Tips for Effective Use of Recovery Runs
- Whenever you run again within 24 hours of completing a key workout (or any run that has left you severely fatigued or exhausted), the follow-up run should usually be a recovery run.
- Recovery runs are only necessary if you run four times a week or more.
- If you run just three times per week, each run should be a "key workout" followed by a day off.
- If you run four times a week, your first three runs should be key workouts and your fourth run only needs to be a recovery run if it is done the day after a key workout instead of the day after a rest day.
- If you run five times a week, at least one run should be a recovery run.
- If you run six or more times a week, at least two runs should be recovery runs.
- There's seldom a need to insert two easy runs between hard runs, and it's seldom advisable to do two consecutive hard runs within 24 hours.

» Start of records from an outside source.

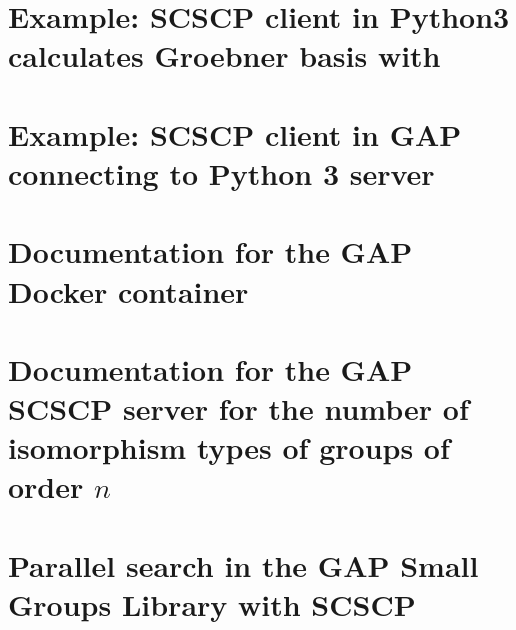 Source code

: \documentclass{deliverablereport}
\begin{document}
\section{Example: SCSCP client in Python3 calculates Groebner basis with \Singular}\label{Python3sympy-to-GAP-Singular}



\section{Example: SCSCP client in GAP connecting to Python 3 server}\label{GAP-to-Python3numpy}


\section{Documentation for the GAP Docker container}\label{SCSCP-with-GAP-docker}


\section{Documentation for the GAP SCSCP server for the number of isomorphism types of groups of order $n$}\label{Gnu-SCSCP-server}


\section{Parallel search in the GAP Small Groups Library with SCSCP}
\label{Parallel-GAP-SCSCP}

\end{document}

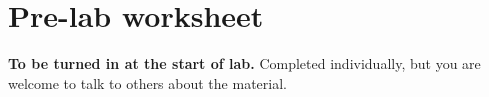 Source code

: \documentclass[11pt]{article} %
\begin{document}
%
%
%
%
%

\clearpage
\section*{Pre-lab worksheet}
\label{sec:prelab}

{\bf To be turned in at the start of lab.} Completed individually, but you are welcome to talk to others about the material.
\end{document}
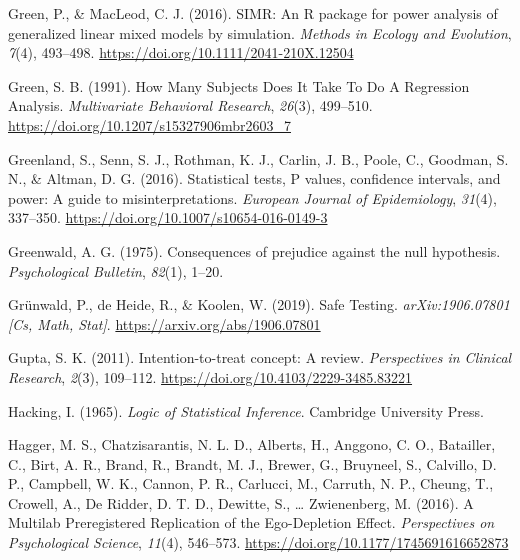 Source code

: \documentclass[
  letterpaper,
  DIV=11,
  numbers=noendperiod]{scrreprt}
\newlength{\cslhangindent}
\newlength{\cslentryspacingunit} %
\newenvironment{CSLReferences}[2] %
 {%
  \setlength{\parindent}{0pt}
  \ifodd #1
  \let\oldpar\par
  \def\par{\hangindent=\cslhangindent\oldpar}
  \fi
  \setlength{\parskip}{#2\cslentryspacingunit}
 }%
 {}
\begin{document}
\begin{CSLReferences}{1}{0}
\leavevmode{}%
Green, P., \& MacLeod, C. J. (2016). {SIMR}: An {R} package for power
analysis of generalized linear mixed models by simulation. \emph{Methods
in Ecology and Evolution}, \emph{7}(4), 493--498.
\url{https://doi.org/10.1111/2041-210X.12504}

\leavevmode{}%
Green, S. B. (1991). How {Many Subjects Does It Take To Do A Regression
Analysis}. \emph{Multivariate Behavioral Research}, \emph{26}(3),
499--510. \url{https://doi.org/10.1207/s15327906mbr2603_7}

\leavevmode{}%
Greenland, S., Senn, S. J., Rothman, K. J., Carlin, J. B., Poole, C.,
Goodman, S. N., \& Altman, D. G. (2016). Statistical tests, {P} values,
confidence intervals, and power: A guide to misinterpretations.
\emph{European Journal of Epidemiology}, \emph{31}(4), 337--350.
\url{https://doi.org/10.1007/s10654-016-0149-3}

\leavevmode{}%
Greenwald, A. G. (1975). Consequences of prejudice against the null
hypothesis. \emph{Psychological Bulletin}, \emph{82}(1), 1--20.

\leavevmode{}%
Grünwald, P., de Heide, R., \& Koolen, W. (2019). Safe {Testing}.
\emph{arXiv:1906.07801 {[}Cs, Math, Stat{]}}.
\url{https://arxiv.org/abs/1906.07801}

\leavevmode{}%
Gupta, S. K. (2011). Intention-to-treat concept: {A} review.
\emph{Perspectives in Clinical Research}, \emph{2}(3), 109--112.
\url{https://doi.org/10.4103/2229-3485.83221}

\leavevmode{}%
Hacking, I. (1965). \emph{Logic of {Statistical Inference}}. {Cambridge
University Press}.

\leavevmode{}%
Hagger, M. S., Chatzisarantis, N. L. D., Alberts, H., Anggono, C. O.,
Batailler, C., Birt, A. R., Brand, R., Brandt, M. J., Brewer, G.,
Bruyneel, S., Calvillo, D. P., Campbell, W. K., Cannon, P. R., Carlucci,
M., Carruth, N. P., Cheung, T., Crowell, A., De Ridder, D. T. D.,
Dewitte, S., \ldots{} Zwienenberg, M. (2016). A {Multilab Preregistered
Replication} of the {Ego-Depletion Effect}. \emph{Perspectives on
Psychological Science}, \emph{11}(4), 546--573.
\url{https://doi.org/10.1177/1745691616652873}


\end{CSLReferences}
\end{document}
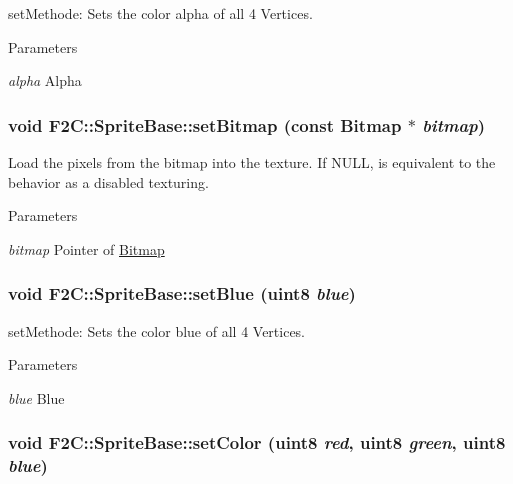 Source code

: setMethode: Sets the color alpha of all 4 Vertices. 
\begin{DoxyParams}{Parameters}
\item[{\em alpha}]Alpha \end{DoxyParams}
\hypertarget{class_f2_c_1_1_sprite_base_a94df734d094880352b1dc517a9332faa}{
\subsubsection[{setBitmap}]{\setlength{\rightskip}{0pt plus 5cm}void F2C::SpriteBase::setBitmap (const {\bf Bitmap} $\ast$ {\em bitmap})}}
\label{class_f2_c_1_1_sprite_base_a94df734d094880352b1dc517a9332faa}


Load the pixels from the bitmap into the texture. If NULL, is equivalent to the behavior as a disabled texturing. 
\begin{DoxyParams}{Parameters}
\item[{\em bitmap}]Pointer of \hyperlink{class_f2_c_1_1_bitmap}{Bitmap} \end{DoxyParams}
\hypertarget{class_f2_c_1_1_sprite_base_ae08702a286ecfde0cf4ef8aacc8c9656}{
\subsubsection[{setBlue}]{\setlength{\rightskip}{0pt plus 5cm}void F2C::SpriteBase::setBlue ({\bf uint8} {\em blue})}}
\label{class_f2_c_1_1_sprite_base_ae08702a286ecfde0cf4ef8aacc8c9656}


setMethode: Sets the color blue of all 4 Vertices. 
\begin{DoxyParams}{Parameters}
\item[{\em blue}]Blue \end{DoxyParams}
\hypertarget{class_f2_c_1_1_sprite_base_ad28077e5723498e1257b461abd805395}{
\subsubsection[{setColor}]{\setlength{\rightskip}{0pt plus 5cm}void F2C::SpriteBase::setColor ({\bf uint8} {\em red}, \/  {\bf uint8} {\em green}, \/  {\bf uint8} {\em blue})}}
\label{class_f2_c_1_1_sprite_base_ad28077e5723498e1257b461abd805395}


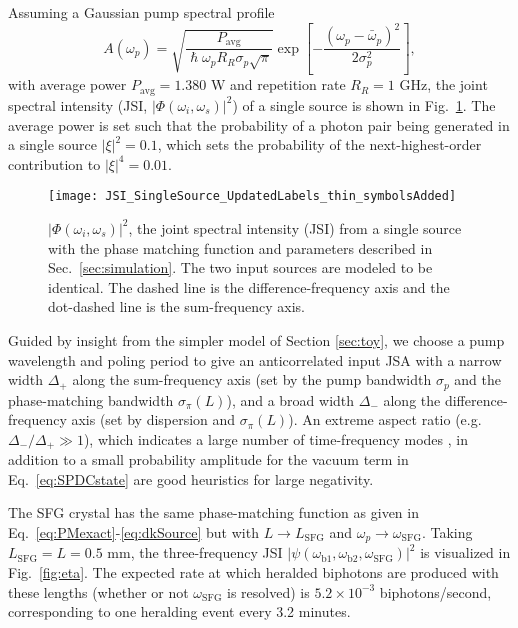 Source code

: \documentclass[twocolumn,amssymb, nobibnotes, showpacs, aps, pra,10pt]{revtex4-1}
\newcommand*{\wi}{\omega_{i}}
\newcommand*{\ws}{\omega_{s}}
\newcommand*{\wbone}{\omega_{\textrm{b}1}}
\newcommand*{\wbtwo}{\omega_{\textrm{b}2}}
\newcommand*{\wsfg}{\omega_\textrm{SFG}}
\begin{document}
Assuming a Gaussian pump spectral profile
\begin{equation} \label{eq:PMbandwidth}
A(\omega_p) = \sqrt{\frac{P_{\text{avg}}}{\hslash \omega_p R_R \sigma_p \sqrt{\pi}}} \exp \left[ -\frac{(\omega_p - \bar{\omega}_p)^2}{2 \sigma_p^2} \right],
\end{equation}
with average power $P_{\text{avg}} = 1.380$ W and repetition rate $R_R = 1$ GHz, the joint spectral intensity (JSI, $|\Phi(\wi,\ws)|^2$) of a single source is shown in Fig.\ \ref{fig:sourceJSI}. The average power is set such that the probability of a photon pair being generated in a single source $|\xi|^2=0.1$, which sets the probability of the next-highest-order contribution to $|\xi|^4=0.01$.

\begin{figure}[htb]
\begin{center}
\texttt{[image: JSI\_SingleSource\_UpdatedLabels\_thin\_symbolsAdded]}
\caption{$|\Phi(\wi,\ws)|^2$, the joint spectral intensity (JSI) from a single source with the phase matching function and parameters described in Sec.\ \ref{sec:simulation}. The two input sources are modeled to be identical. The dashed line is the difference-frequency axis and the dot-dashed line is the sum-frequency axis.}
\label{fig:sourceJSI}
\end{center}
\end{figure}
Guided by insight from the simpler model of Section \ref{sec:toy}, we choose a pump wavelength and poling period to give an anticorrelated input JSA with a narrow width $\Delta_+$ along the sum-frequency axis (set by the pump bandwidth $\sigma_p$ and the phase-matching bandwidth $\sigma_\pi(L)$), and a broad width $\Delta_-$ along the difference-frequency axis (set by dispersion and  $\sigma_\pi(L)$). An extreme aspect ratio (e.g.\ $\Delta_-/\Delta_+ \gg 1$), which indicates a large number of time-frequency modes \cite{Nunn2013}, in addition to a small probability amplitude for the vacuum term in Eq.\ \eqref{eq:SPDCstate} are good heuristics for large negativity.

The SFG crystal has the same phase-matching function as given in Eq.\ \eqref{eq:PMexact}-\eqref{eq:dkSource} but with $L \to L_{\text{SFG}}$ and $\omega_p \to \wsfg$. Taking $L_{\text{SFG}} = L= 0.5$ mm, the three-frequency JSI $|\psi(\wbone,\wbtwo,\wsfg)|^2$ is visualized in Fig.\ \ref{fig:eta}. The expected rate at which heralded biphotons are produced with these lengths (whether or not $\wsfg$ is resolved) is $5.2\times10^{-3}$ biphotons/second, corresponding to one heralding event every 3.2 minutes.
\end{document}
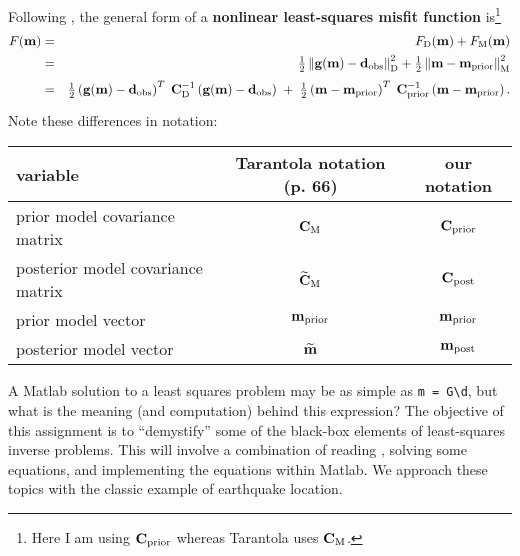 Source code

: \documentclass[11pt,titlepage,fleqn]{article}
\begin{document}
Following \citet[][p.~205]{Tarantola2005}, the general form of a {\bf nonlinear least-squares misfit function} is\footnote{Here I am using $\mbox{${\bf C}$}_{\rm prior}$ whereas Tarantola uses $\mbox{${\bf C}$}_{\rm M}$.}
%
\begin{eqnarray}
\misfitvar(\bem) &=& \misfitvar_{\rm D}(\bem) + \misfitvar_{\rm M}(\bem) 
\\
&=& \hlf \left\| \bg(\bem) - \bd_{\rm obs} \right\|^2_{\rm D} + \hlf \left\| \bem - \mprior \right\|^2_{\rm M}
\nonumber \\
&=& \hlf \left( \bg(\bem) - \bd_{\rm obs}\right)^T \; \covdi \left( \bg(\bem) - \bd_{\rm obs} \right)
\;+\; \hlf \left( \bem - \mprior \right)^T \; \cpriori \left( \bem - \mprior \right).
\nonumber
\label{misfit_gen}
\end{eqnarray}
%
Note these differences in notation:

\vspace{0.2cm}
\begin{tabular}{l|c|c}
\hline
variable                            & Tarantola notation (p. 66)       & our notation \\ \hline
prior model covariance matrix       & $\mbox{${\bf C}$}_{\rm M}$                     & $\mbox{${\bf C}$}_{\rm prior}$    \\ \hline
posterior model covariance matrix   & $\widetilde{\mbox{${\bf C}$}}_{\rm M}$         & $\mbox{${\bf C}$}_{\rm post}$     \\ \hline
prior model vector                  & $\mbox{${\bf m}$}_{\rm prior}$                        & $\mbox{${\bf m}$}_{\rm prior}$     \\ \hline
posterior model vector              & $\widetilde{\mbox{${\bf m}$}}$               & $\mbox{${\bf m}$}_{\rm post}$     \\ \hline
\hline
\end{tabular}
\vspace{0.2cm}

A Matlab solution to a least squares problem may be as simple as \verb+m = G\d+, but what is the meaning (and computation) behind this expression? The objective of this assignment is to ``demystify'' some of the black-box elements of least-squares inverse problems. This will involve a combination of reading \citet{Tarantola2005}, solving some equations, and implementing the equations within Matlab. We approach these topics with the classic example of earthquake location.

\end{document}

- Recovery runs are largely unnecessary during base training, when most of your workouts are moderate in both intensity and duration. When you begin doing formal high-intensity workouts and exhaustive long runs, it's time to begin doing recovery runs in roughly a 1:1 ratio with these key workouts.
- There are no absolute rules governing the appropriate duration and pace of recovery runs.
- A recovery run can be as long and fast as you want, provided it does not affect your performance in your next scheduled key workout.
- In most cases, however, recovery runs cannot be particularly long or fast without sabotaging recovery from the previous key workout or sabotaging performance in your next one.
- A little experimentation is needed to find the recovery run formula that works best for each individual runner.
- Don't be too proud to run very slowly in your recovery runs, as Kenya's runners are famous for doing. Even very slow running counts as pre-fatigued running practice that will yield improvements in your running economy, and running very slowly allows you to run longer without sabotaging your next key workout.